The one reading I am drawn to enough to write about here is "The Introduction of Financial Crises" by George Cooper. An excellent read for any person who is interested in the, well, origins of the financial crisis, this book spends a predominant amount of its pages reuting the Random Walk Hypothesis. This hypothesis, a cornerstone of economic theory, states that the activity of a financial market today has no effect on the activity of the same financial market tomorrow, that market performance follows a 'random walk.' However, using empirical evidence and solid logic, George Cooper casts serious doubt on the foundation of the Random Walk Hypothesis and its applications.
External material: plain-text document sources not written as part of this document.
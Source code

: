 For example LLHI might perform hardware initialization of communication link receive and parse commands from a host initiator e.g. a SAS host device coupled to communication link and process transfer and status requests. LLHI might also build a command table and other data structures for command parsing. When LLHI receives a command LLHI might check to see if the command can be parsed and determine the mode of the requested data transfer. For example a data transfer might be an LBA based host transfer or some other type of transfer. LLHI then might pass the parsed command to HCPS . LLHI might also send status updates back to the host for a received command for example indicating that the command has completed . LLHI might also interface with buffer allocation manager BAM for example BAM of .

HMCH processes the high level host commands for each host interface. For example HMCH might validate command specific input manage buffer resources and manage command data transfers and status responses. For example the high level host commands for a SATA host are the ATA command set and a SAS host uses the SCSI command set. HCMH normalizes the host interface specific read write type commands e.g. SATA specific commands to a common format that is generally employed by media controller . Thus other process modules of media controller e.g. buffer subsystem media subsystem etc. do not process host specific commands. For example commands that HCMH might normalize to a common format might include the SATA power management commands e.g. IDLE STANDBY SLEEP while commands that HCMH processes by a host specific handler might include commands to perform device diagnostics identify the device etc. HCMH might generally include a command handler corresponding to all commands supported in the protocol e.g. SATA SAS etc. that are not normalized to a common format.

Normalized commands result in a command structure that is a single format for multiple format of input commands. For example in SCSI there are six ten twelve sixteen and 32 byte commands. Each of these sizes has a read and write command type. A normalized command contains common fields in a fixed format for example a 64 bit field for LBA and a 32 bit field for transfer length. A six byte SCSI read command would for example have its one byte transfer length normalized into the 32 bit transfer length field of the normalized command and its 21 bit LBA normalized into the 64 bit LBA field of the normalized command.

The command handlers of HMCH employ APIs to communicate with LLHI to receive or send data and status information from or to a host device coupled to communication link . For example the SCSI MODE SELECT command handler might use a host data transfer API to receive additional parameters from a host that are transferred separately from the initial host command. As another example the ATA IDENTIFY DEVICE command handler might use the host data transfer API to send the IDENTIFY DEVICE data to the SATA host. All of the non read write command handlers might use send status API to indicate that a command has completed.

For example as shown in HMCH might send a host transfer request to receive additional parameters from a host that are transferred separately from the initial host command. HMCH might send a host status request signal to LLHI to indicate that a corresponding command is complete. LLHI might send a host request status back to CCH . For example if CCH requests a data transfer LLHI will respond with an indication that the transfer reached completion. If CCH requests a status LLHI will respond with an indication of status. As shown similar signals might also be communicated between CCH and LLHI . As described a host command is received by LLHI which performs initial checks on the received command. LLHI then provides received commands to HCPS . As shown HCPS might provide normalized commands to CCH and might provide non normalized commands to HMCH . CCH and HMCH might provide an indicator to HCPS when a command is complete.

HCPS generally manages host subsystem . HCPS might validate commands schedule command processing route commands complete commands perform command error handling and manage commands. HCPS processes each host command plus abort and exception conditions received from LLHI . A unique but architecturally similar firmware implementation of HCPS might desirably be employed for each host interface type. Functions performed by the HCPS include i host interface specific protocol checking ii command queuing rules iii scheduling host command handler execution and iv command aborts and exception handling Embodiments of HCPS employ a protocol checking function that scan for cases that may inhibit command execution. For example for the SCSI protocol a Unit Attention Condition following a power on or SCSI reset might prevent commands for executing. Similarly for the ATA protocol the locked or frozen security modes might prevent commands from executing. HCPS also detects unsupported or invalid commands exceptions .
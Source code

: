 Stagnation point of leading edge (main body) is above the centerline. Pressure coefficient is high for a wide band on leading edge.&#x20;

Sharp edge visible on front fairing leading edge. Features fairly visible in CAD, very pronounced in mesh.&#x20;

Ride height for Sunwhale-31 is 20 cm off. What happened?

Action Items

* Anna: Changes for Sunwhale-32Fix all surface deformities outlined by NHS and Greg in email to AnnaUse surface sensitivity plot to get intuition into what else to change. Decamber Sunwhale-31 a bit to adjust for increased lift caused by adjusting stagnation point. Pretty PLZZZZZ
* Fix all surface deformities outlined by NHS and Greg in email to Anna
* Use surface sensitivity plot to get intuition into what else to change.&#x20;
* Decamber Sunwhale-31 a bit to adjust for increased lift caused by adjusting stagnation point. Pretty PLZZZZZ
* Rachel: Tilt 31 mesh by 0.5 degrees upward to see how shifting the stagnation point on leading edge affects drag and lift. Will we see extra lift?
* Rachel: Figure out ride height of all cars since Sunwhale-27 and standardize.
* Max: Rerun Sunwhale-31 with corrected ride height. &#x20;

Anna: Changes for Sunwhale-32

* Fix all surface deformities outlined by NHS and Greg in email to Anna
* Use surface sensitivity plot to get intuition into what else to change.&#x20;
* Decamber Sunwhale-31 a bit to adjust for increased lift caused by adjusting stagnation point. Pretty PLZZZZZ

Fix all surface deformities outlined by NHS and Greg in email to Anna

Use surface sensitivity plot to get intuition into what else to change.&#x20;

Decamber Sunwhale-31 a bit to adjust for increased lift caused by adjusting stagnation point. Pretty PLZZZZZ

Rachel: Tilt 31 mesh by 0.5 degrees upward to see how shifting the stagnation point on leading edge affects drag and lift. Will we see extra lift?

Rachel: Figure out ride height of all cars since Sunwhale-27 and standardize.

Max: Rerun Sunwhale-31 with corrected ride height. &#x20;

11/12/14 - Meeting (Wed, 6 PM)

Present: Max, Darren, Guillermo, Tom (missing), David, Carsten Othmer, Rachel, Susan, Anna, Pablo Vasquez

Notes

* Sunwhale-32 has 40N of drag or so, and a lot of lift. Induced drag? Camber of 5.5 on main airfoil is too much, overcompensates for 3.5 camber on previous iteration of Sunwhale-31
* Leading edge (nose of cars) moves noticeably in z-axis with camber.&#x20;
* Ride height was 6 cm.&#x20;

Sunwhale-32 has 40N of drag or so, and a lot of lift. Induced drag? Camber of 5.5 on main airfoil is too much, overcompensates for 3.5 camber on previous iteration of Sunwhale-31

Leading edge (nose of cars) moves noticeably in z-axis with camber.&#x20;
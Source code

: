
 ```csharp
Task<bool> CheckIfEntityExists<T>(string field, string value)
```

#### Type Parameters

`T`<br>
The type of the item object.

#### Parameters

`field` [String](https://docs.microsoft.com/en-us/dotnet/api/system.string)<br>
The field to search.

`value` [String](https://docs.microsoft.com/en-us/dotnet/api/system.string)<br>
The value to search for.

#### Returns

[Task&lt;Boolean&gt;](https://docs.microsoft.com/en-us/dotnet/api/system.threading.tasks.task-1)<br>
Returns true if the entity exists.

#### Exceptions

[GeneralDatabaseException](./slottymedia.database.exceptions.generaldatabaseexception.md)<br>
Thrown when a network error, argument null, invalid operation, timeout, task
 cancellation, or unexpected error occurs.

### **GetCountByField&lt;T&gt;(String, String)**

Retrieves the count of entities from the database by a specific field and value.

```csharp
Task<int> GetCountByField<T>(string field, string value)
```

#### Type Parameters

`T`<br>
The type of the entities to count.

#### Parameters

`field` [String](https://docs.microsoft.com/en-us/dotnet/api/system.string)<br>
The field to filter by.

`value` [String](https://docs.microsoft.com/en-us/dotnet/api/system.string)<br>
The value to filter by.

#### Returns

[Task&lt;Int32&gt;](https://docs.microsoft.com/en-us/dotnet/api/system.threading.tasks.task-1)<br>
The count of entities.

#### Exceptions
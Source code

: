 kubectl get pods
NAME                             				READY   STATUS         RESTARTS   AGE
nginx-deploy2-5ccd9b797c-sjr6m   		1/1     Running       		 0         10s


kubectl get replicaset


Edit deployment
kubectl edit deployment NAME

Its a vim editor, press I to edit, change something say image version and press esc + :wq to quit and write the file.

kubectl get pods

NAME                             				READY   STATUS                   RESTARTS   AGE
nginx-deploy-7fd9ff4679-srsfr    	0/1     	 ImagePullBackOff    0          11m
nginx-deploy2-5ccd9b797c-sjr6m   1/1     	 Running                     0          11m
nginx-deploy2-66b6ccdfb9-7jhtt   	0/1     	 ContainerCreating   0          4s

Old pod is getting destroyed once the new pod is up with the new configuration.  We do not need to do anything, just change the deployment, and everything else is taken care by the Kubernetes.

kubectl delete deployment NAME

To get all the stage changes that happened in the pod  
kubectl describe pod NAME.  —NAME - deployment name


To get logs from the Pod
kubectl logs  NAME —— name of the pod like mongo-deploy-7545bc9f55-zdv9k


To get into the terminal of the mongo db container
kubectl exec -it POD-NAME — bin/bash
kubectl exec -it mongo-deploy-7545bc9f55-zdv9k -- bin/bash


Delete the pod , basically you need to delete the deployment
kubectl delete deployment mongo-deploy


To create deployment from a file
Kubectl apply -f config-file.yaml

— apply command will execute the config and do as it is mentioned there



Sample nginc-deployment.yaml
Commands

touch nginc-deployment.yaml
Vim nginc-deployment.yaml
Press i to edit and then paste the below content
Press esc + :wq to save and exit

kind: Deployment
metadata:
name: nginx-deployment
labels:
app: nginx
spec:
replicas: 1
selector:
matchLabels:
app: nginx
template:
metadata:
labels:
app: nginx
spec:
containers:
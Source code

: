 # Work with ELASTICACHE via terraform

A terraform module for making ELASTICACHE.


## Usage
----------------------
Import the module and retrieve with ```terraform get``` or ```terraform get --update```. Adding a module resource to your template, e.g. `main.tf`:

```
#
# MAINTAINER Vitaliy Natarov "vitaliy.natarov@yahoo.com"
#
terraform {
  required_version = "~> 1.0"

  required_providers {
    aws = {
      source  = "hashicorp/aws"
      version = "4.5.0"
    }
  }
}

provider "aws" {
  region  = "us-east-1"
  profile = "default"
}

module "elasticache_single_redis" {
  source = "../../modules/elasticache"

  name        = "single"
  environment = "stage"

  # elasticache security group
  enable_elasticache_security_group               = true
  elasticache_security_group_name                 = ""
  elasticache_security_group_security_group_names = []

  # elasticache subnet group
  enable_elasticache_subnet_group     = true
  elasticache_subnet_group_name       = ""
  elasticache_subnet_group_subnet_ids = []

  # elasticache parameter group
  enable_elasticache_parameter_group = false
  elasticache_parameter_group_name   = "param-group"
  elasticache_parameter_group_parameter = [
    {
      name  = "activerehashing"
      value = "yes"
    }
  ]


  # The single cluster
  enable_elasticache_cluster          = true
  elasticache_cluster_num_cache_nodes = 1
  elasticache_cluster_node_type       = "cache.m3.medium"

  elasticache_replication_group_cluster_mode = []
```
And it all makes sense as well. The Random Walk Hypothesis states that because a market follows no set path and that, you can't predict it. Because a market can only go up or down, the application of the random walk hypothesis is like flipping a coin x number of times. The larger x becomes, the likelier the outcomes of the coin flip become perfectly split (100 flips- 50 heads 50 tails). A market's value according to the RWH should always remain halfway in between the two extremes, negative infinity and positive infinity, or exactly zero.
However, common knowledge states that once recessions occurr, they snowball, and become deeper, and not by chance alone. It is a clear shortfall of the RWH that once markets start to fail, people react, facilitating their failures and withdrawing all of their money.
This reading is a great read for anybody remotely interested in what is happening in today's economy.